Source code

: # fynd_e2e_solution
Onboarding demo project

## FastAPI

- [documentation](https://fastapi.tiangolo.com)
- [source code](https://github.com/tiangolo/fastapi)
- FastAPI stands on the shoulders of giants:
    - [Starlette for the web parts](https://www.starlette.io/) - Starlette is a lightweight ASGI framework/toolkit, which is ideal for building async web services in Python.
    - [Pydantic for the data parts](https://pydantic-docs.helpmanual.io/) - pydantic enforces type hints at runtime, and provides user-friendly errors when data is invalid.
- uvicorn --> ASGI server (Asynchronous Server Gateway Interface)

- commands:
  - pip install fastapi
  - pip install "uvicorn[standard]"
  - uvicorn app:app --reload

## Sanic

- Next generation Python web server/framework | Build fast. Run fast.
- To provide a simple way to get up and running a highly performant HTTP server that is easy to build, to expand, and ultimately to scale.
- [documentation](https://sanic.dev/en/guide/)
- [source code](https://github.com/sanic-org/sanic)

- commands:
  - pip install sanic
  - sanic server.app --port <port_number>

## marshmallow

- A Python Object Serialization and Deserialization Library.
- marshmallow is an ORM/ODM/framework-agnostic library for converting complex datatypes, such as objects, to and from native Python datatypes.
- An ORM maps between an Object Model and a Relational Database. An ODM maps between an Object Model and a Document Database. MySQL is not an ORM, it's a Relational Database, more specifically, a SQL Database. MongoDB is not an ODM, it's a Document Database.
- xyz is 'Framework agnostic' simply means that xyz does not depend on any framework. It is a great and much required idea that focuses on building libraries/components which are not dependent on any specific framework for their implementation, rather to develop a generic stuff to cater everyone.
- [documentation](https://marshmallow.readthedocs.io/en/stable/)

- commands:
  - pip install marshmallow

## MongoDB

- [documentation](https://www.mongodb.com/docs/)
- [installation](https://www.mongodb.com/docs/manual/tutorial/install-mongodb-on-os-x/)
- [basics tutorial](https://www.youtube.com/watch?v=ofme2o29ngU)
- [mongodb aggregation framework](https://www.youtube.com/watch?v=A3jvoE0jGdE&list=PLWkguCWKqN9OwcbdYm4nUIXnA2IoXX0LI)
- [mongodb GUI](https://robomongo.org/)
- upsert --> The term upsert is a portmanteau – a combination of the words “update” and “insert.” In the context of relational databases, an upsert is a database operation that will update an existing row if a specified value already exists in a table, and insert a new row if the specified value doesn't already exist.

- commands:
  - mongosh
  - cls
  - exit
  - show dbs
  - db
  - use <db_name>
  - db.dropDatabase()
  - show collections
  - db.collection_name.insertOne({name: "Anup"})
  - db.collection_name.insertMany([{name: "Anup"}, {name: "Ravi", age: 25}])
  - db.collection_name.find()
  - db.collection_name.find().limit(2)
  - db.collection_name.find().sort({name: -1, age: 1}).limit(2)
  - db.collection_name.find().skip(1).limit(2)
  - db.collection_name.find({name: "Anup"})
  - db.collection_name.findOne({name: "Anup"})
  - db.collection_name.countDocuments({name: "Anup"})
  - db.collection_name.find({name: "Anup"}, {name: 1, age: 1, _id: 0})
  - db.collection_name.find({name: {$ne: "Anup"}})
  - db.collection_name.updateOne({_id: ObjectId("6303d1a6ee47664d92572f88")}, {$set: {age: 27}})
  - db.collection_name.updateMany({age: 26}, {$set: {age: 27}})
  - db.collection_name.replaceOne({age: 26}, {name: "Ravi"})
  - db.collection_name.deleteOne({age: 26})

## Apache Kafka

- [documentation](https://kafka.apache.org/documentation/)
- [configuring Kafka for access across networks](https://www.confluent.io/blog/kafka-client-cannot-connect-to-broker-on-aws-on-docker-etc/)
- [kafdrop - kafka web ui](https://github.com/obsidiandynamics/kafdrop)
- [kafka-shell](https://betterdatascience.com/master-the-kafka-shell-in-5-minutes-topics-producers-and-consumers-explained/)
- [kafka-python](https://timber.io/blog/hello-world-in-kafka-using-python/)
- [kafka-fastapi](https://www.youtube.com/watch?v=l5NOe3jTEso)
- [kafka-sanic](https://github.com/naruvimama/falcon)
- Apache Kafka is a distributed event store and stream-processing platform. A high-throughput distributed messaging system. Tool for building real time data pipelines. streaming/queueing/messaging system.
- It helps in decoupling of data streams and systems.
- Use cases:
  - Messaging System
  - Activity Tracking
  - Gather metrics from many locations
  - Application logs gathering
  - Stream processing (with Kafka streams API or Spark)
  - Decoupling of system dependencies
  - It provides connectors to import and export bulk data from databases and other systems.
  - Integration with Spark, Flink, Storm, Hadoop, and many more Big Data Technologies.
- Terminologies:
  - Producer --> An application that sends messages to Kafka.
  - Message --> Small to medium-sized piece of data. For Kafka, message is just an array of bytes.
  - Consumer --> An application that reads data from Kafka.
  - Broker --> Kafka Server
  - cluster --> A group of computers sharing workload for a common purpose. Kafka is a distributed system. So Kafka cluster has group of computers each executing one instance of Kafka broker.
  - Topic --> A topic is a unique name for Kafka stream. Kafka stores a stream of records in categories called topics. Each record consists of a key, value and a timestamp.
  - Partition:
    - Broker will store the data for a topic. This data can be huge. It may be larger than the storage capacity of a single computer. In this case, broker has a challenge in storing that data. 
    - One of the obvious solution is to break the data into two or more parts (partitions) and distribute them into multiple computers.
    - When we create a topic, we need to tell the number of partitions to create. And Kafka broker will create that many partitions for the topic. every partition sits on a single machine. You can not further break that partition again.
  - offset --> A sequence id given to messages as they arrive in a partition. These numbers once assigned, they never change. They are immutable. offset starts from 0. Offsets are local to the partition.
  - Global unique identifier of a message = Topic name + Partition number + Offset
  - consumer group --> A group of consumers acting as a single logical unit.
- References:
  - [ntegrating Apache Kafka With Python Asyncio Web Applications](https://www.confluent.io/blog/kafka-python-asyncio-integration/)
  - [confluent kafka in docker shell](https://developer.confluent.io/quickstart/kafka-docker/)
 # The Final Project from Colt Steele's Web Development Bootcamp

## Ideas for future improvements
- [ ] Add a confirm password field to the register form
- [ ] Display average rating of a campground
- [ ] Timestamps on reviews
..............................
ACTIVITY
Which lines of the listing above hold the word "code"? Copy each of them.

FINAL ANSWER
Source code
- [source code](https://github.com/tiangolo/fastapi)
- [source code](https://github.com/sanic-org/sanic)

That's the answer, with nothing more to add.